Repeat exactly the lines below that lie between the line with "acreditava, paciência; mas" and the line with "Barbonos, onde morava", counting both of those lines as part of the answer.
-------- Records to use --------
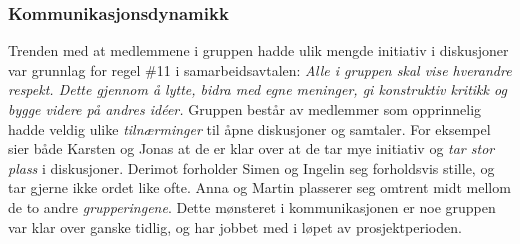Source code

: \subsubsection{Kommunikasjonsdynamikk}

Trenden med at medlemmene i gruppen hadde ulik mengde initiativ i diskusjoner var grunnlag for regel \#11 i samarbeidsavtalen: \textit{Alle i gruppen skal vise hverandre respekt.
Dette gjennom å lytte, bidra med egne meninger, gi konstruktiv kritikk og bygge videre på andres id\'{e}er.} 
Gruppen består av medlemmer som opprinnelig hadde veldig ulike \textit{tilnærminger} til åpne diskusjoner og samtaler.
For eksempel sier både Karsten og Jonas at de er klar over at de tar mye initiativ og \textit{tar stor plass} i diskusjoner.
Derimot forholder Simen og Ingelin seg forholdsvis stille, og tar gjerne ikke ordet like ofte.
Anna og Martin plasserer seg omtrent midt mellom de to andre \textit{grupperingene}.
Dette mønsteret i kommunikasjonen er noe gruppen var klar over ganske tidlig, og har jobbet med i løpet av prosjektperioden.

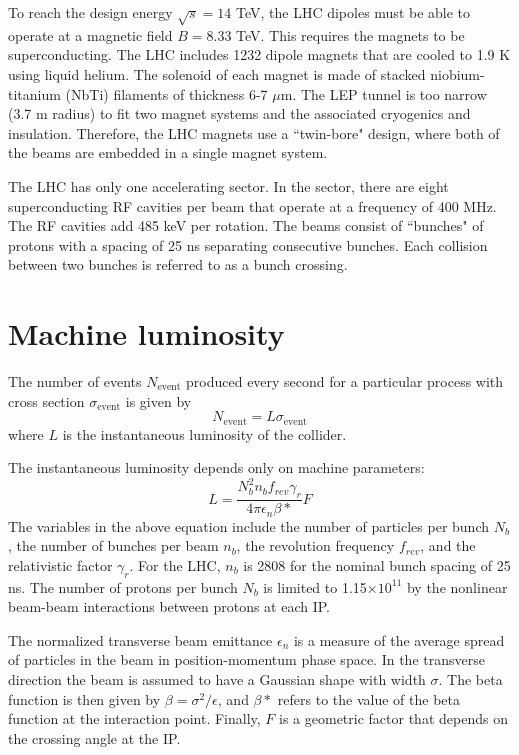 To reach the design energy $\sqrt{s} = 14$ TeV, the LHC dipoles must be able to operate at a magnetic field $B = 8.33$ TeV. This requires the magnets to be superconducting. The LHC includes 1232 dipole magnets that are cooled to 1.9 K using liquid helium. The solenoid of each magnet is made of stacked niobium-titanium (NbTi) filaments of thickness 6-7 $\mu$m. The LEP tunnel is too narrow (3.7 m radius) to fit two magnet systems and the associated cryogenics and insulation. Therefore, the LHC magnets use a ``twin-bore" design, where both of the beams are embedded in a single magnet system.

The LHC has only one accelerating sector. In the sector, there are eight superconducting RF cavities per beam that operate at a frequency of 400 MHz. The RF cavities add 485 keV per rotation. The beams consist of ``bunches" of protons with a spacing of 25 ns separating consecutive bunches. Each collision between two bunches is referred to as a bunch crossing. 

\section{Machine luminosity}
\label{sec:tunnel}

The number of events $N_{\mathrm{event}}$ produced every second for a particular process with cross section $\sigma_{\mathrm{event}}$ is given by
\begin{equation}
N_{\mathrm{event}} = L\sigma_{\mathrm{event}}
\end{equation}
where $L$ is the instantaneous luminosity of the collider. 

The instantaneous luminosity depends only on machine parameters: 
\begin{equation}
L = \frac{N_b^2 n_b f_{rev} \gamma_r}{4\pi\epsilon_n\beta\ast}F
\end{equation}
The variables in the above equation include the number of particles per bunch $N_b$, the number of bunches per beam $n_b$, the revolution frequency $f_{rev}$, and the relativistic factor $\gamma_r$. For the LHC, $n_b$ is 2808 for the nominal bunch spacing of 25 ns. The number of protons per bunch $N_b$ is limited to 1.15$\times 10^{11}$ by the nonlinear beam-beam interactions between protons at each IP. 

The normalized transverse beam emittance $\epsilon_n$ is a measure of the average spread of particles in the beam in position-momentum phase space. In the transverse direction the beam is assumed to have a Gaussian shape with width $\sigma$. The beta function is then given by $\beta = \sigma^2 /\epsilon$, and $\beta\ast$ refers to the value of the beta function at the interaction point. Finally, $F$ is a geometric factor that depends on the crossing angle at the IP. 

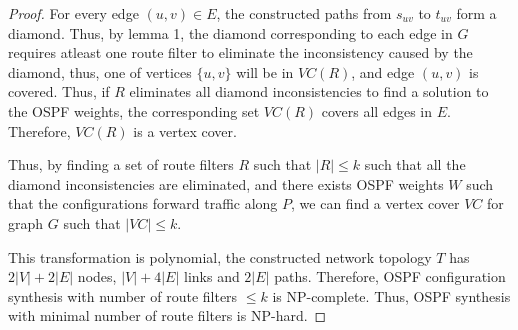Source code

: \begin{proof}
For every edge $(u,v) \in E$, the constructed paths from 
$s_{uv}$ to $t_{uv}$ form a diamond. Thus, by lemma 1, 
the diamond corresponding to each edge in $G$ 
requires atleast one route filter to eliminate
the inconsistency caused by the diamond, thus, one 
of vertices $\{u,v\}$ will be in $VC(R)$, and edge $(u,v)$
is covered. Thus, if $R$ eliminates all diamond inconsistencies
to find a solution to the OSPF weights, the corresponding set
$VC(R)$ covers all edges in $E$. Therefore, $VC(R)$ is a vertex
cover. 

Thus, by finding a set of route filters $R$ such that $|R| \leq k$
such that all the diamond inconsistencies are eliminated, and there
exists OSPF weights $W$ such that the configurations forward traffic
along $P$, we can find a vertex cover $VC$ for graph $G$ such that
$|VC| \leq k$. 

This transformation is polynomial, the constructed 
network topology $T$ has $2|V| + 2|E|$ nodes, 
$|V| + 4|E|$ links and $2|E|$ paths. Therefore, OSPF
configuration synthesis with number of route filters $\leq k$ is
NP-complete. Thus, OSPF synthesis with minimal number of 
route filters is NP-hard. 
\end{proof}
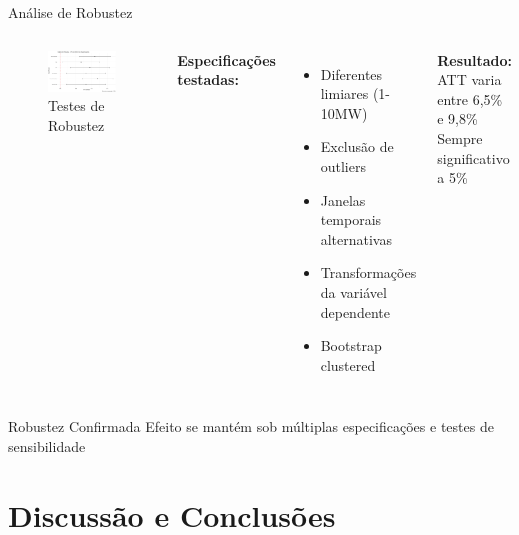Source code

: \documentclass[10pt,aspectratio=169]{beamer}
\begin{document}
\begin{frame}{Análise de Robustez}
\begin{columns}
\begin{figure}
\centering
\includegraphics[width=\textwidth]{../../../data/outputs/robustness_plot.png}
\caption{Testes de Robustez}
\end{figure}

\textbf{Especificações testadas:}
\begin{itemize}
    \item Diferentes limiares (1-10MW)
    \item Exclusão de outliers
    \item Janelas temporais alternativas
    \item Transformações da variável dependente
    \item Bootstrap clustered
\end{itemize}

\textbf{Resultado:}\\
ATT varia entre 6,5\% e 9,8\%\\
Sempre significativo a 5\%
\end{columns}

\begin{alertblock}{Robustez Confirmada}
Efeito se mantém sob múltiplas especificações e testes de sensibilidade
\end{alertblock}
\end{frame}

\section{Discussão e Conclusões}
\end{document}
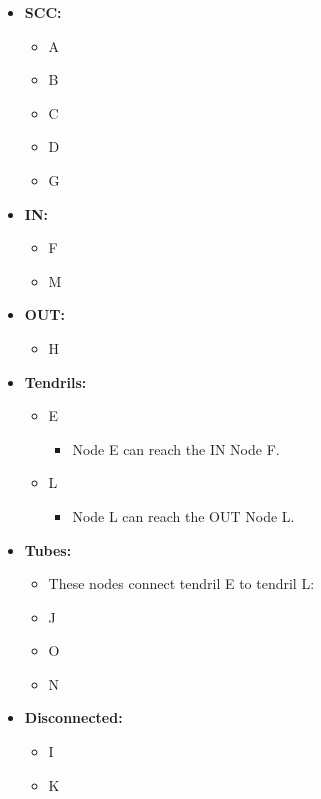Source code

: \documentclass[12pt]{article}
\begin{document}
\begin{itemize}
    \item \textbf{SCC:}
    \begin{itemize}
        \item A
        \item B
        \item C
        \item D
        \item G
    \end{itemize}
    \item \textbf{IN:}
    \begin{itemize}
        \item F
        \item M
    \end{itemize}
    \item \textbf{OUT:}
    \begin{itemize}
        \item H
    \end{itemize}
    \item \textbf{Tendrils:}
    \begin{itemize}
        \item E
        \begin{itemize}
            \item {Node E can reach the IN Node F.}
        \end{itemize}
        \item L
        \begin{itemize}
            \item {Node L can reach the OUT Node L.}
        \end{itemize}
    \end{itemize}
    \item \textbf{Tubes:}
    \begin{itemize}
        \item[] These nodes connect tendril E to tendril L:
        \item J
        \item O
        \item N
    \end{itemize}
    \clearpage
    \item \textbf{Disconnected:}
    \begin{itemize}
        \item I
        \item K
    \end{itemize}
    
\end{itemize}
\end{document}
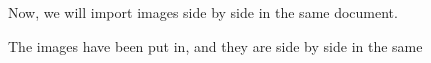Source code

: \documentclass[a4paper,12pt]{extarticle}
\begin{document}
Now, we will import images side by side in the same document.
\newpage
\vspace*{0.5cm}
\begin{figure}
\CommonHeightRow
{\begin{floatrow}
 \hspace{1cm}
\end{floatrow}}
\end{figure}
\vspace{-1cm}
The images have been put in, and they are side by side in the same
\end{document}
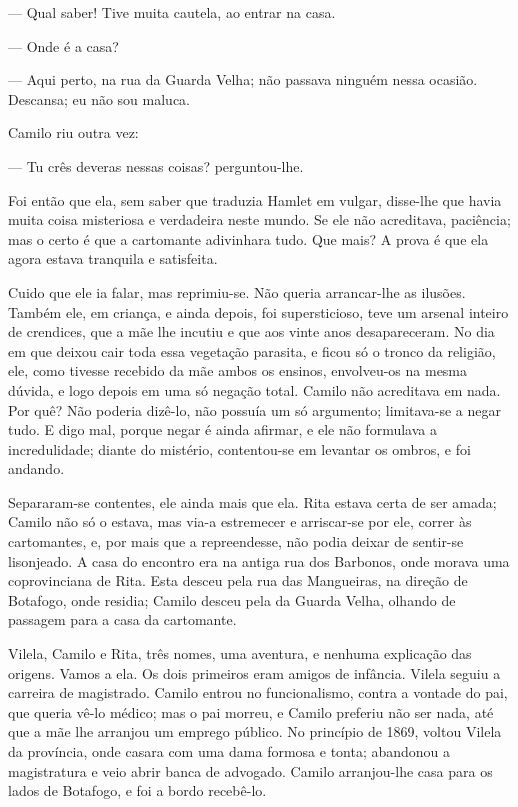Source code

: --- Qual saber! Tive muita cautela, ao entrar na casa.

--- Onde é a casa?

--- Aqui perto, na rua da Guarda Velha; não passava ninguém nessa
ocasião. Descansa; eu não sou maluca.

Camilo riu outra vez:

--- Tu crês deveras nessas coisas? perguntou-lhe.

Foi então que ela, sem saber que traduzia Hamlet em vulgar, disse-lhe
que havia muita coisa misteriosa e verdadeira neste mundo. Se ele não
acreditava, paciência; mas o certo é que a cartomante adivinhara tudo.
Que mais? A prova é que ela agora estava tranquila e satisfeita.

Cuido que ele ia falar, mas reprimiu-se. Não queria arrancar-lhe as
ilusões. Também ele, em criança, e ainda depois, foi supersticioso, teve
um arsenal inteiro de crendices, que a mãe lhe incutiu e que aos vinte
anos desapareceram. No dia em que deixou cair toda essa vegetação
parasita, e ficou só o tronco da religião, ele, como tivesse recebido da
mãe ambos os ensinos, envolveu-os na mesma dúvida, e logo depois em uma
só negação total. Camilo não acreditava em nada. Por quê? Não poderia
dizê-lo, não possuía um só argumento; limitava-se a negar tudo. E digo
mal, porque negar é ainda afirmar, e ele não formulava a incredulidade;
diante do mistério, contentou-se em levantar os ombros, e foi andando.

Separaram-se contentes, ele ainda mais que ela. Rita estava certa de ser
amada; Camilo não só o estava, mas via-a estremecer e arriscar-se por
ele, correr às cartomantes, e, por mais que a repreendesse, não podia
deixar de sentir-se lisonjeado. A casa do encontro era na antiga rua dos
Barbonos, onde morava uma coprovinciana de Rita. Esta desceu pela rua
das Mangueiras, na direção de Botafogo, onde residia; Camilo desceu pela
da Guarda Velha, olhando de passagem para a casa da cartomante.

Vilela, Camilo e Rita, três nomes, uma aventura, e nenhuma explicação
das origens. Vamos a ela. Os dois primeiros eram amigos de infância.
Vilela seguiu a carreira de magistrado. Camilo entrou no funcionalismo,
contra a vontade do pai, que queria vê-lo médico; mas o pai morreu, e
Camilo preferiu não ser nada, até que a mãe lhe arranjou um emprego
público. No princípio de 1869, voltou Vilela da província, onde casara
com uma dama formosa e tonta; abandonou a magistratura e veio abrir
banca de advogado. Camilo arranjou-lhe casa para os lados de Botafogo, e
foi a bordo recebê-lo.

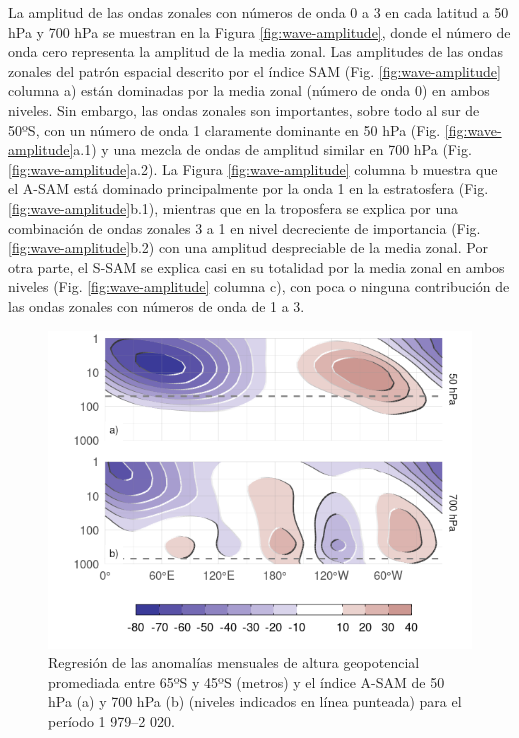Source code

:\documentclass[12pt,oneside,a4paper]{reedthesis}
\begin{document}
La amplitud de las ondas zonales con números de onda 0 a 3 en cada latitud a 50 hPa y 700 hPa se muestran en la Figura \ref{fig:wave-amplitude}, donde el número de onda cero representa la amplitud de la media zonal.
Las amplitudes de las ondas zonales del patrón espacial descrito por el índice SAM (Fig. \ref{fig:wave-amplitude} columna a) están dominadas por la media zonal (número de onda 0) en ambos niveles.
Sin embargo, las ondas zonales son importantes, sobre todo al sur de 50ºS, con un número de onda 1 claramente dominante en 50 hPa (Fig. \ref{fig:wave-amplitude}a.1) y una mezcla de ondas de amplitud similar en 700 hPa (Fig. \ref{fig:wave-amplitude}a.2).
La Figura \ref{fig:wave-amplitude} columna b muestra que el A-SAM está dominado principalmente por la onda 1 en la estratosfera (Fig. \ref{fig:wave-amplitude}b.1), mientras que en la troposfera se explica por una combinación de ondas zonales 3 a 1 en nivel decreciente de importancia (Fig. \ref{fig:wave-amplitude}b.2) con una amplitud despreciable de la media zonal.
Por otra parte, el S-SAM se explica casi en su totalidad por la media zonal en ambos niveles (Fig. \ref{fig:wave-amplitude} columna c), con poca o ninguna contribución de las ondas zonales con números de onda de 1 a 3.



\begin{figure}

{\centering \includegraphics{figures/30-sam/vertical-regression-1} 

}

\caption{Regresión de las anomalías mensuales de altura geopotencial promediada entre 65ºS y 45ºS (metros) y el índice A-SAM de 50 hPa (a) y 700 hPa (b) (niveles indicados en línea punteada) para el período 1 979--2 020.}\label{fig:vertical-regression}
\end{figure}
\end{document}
--------
Written answer:
acreditava, paciência; mas o certo é que a cartomante adivinhara tudo.
Que mais? A prova é que ela agora estava tranquila e satisfeita.

Cuido que ele ia falar, mas reprimiu-se. Não queria arrancar-lhe as
ilusões. Também ele, em criança, e ainda depois, foi supersticioso, teve
um arsenal inteiro de crendices, que a mãe lhe incutiu e que aos vinte
anos desapareceram. No dia em que deixou cair toda essa vegetação
parasita, e ficou só o tronco da religião, ele, como tivesse recebido da
mãe ambos os ensinos, envolveu-os na mesma dúvida, e logo depois em uma
só negação total. Camilo não acreditava em nada. Por quê? Não poderia
dizê-lo, não possuía um só argumento; limitava-se a negar tudo. E digo
mal, porque negar é ainda afirmar, e ele não formulava a incredulidade;
diante do mistério, contentou-se em levantar os ombros, e foi andando.

Separaram-se contentes, ele ainda mais que ela. Rita estava certa de ser
amada; Camilo não só o estava, mas via-a estremecer e arriscar-se por
ele, correr às cartomantes, e, por mais que a repreendesse, não podia
deixar de sentir-se lisonjeado. A casa do encontro era na antiga rua dos
Barbonos, onde morava uma coprovinciana de Rita. Esta desceu pela rua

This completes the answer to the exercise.